Tactique et la vue services

Réf. ITSM-M0106-V010-012

Pourquoi s’embêter à faire deux couches de services ?

L’une des raisons principales est la réutilisation maximale des services d’opérations dans les services d’affaires. Les services d’opérations seront donc rentabilisés au maximum.

Un autre intérêt apparaît lorsqu’il s’agit de mettre en place un nouveau service d’affaires.

En effet, l’architecte dispose d’un certain nombre de services d’opérations standardisés (spécifié avec utilité et garantie) pour élaborer l’architecture du futur service d’affaires.
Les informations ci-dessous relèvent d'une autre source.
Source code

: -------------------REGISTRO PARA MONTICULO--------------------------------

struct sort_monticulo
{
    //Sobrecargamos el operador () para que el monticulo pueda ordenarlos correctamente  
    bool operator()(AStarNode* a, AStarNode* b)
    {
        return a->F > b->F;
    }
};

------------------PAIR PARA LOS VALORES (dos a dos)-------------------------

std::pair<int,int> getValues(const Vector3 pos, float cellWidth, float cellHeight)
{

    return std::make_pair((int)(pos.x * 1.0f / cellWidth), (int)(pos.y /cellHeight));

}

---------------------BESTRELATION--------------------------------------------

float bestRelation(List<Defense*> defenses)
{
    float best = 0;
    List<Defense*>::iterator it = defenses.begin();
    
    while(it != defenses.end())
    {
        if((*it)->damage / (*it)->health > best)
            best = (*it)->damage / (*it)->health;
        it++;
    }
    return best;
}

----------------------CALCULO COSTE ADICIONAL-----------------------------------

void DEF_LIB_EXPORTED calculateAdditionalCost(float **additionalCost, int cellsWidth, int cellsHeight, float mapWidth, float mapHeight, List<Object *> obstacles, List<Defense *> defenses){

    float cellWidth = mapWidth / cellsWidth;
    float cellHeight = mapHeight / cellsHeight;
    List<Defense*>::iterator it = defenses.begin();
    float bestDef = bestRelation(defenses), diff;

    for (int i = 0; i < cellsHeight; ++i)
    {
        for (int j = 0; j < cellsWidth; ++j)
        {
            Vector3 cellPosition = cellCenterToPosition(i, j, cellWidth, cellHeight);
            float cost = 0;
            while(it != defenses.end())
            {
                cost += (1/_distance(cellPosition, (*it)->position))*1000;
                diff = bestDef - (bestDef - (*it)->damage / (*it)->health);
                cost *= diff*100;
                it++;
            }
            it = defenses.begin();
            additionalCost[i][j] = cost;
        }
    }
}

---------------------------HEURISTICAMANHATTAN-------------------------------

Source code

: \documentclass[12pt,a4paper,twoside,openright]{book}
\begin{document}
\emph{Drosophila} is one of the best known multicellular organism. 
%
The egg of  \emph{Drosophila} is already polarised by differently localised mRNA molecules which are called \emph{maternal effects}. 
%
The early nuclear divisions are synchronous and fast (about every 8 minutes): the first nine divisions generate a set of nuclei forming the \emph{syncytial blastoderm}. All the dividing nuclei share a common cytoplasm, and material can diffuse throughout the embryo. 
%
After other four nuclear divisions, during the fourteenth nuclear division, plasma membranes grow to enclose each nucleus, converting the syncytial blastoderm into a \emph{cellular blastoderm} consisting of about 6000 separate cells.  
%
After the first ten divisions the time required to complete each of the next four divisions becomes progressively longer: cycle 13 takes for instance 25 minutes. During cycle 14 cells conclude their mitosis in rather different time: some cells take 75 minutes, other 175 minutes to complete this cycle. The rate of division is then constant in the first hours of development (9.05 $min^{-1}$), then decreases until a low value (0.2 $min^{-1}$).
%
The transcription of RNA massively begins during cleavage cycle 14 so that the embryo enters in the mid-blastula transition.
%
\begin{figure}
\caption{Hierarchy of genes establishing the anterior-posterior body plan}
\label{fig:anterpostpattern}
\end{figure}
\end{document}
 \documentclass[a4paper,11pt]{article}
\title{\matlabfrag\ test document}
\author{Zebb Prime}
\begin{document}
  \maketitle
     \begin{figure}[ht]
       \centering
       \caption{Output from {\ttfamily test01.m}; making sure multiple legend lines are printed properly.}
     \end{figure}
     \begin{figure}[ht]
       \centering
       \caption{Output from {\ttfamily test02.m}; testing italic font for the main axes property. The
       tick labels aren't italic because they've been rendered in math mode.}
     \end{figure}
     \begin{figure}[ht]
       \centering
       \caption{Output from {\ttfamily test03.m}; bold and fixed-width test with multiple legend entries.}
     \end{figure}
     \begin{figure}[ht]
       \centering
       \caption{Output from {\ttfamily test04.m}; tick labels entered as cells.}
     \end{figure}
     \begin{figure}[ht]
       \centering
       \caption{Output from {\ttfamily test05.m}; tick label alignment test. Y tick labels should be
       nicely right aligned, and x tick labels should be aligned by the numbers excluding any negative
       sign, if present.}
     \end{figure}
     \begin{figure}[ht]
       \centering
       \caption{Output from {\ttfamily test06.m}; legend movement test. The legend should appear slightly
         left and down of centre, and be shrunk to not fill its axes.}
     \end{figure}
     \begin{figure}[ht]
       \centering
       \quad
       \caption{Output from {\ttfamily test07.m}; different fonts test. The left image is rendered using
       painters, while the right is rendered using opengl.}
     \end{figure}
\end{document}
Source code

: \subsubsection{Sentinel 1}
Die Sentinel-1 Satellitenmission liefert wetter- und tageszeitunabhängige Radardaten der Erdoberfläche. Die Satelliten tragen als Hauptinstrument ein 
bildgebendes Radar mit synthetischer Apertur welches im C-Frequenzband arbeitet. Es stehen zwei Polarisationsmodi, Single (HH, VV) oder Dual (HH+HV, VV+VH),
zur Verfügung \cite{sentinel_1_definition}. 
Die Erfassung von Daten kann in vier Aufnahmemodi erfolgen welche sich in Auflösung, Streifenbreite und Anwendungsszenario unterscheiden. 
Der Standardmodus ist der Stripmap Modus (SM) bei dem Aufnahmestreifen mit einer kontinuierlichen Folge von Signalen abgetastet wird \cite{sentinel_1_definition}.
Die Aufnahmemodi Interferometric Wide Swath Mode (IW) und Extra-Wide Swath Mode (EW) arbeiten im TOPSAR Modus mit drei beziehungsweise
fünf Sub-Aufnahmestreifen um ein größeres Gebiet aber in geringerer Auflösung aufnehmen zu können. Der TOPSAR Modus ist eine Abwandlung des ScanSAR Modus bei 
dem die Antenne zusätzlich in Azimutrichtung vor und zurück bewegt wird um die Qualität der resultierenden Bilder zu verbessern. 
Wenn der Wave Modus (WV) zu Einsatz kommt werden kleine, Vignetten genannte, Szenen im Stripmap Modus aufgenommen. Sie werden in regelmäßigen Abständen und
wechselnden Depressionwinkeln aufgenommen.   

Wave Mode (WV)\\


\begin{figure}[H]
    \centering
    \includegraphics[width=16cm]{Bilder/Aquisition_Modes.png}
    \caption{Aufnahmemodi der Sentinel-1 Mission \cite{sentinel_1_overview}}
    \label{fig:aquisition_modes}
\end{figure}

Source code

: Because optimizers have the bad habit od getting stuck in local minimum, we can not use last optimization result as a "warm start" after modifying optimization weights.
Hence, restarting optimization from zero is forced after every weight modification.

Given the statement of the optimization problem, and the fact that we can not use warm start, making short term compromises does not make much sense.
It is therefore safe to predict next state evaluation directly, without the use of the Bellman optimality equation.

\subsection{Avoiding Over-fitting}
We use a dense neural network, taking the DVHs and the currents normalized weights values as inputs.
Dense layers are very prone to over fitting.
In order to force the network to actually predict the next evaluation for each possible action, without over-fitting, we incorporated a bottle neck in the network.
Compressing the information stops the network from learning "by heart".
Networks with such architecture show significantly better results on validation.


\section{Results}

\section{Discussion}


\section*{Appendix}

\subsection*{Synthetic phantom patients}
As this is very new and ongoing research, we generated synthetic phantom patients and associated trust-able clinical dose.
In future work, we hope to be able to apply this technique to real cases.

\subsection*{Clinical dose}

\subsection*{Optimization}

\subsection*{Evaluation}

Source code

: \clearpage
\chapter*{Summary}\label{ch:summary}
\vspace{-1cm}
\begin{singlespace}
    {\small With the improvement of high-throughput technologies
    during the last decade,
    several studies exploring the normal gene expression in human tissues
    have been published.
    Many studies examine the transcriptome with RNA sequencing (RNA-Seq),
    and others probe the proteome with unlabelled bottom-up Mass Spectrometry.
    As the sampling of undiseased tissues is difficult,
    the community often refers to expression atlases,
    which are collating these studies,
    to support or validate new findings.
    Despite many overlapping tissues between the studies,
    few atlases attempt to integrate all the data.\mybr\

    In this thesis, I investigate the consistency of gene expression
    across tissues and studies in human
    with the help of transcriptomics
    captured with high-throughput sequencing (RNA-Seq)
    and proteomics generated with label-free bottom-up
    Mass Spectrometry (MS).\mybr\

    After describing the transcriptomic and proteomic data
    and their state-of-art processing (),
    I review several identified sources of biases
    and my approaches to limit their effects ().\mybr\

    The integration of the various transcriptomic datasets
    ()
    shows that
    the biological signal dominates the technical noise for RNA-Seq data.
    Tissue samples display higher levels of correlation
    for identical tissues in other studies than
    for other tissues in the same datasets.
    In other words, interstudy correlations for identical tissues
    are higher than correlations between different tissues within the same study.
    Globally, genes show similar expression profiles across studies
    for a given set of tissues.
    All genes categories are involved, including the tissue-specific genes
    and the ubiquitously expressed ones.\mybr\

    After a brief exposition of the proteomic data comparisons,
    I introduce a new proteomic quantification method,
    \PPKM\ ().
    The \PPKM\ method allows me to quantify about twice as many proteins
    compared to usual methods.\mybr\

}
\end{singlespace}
Cela va grandement faciliter son travail car il va pouvoir sélectionner très rapidement les briques techniques qui l’intéressent (et surtout en terme de niveaux de service, pour correspondre aux besoins du client sur la partie garantie) plutôt que de tout recréer en partant de zéro.

L’élaboration des services d’opérations est réalisée en partant des équipes d’experts. Chaque équipe d’experts proposera un catalogue de services d’opérations basés sur la technologie en question. Ils sont les mieux placés pour le faire car ce sont eux qui réalisent la conception des infrastructures associées et la mise en œuvre des solutions techniques.

Cela permet :

  • d’économiser du temps d’architecte

  • de remplacer du temps d’architecte par du temps d’assemblage de briques standardisées dans un catalogue (moins coûteux car nécessite des compétences moins pointues)

  • de gagner en fiabilité sur l’architecture du service d’affaires (les briques standardisées sont rôdées, notamment sur la partie niveaux de service) et donc, de gagner du temps dans les tests à venir

Ensuite, lorsque le service d’affaires sera en exploitation, cela simplifiera la gestion de la performance des équipes car elles sont jaugées sur la performance des services d’opérations, boîtes noires plus techniques que les services d’affaires, plutôt destinés à suivre la performance des services vue des clients.

L’effet spaghetti

Une attention particulière doit être portée sur la simplification extrême à apporter à l’élaboration du catalogue des services d’opérations. Sans cette préoccupation permanente, les catalogues résultants présentent un effet spaghetti qui donne le tournis mais qui, à part satisfaire l’ego de la personne qui a conçu un catalogue indigeste à souhait, n’apporte aucune valeur à l’organisation informatique.

Il faut sans doute se rappeler que faire un plat de spaghetti est à la portée de tout le monde. En revanche, présenter simplement des notions complexes afin que tous les acteurs les comprennent et se les approprient demande des aptitudes autres.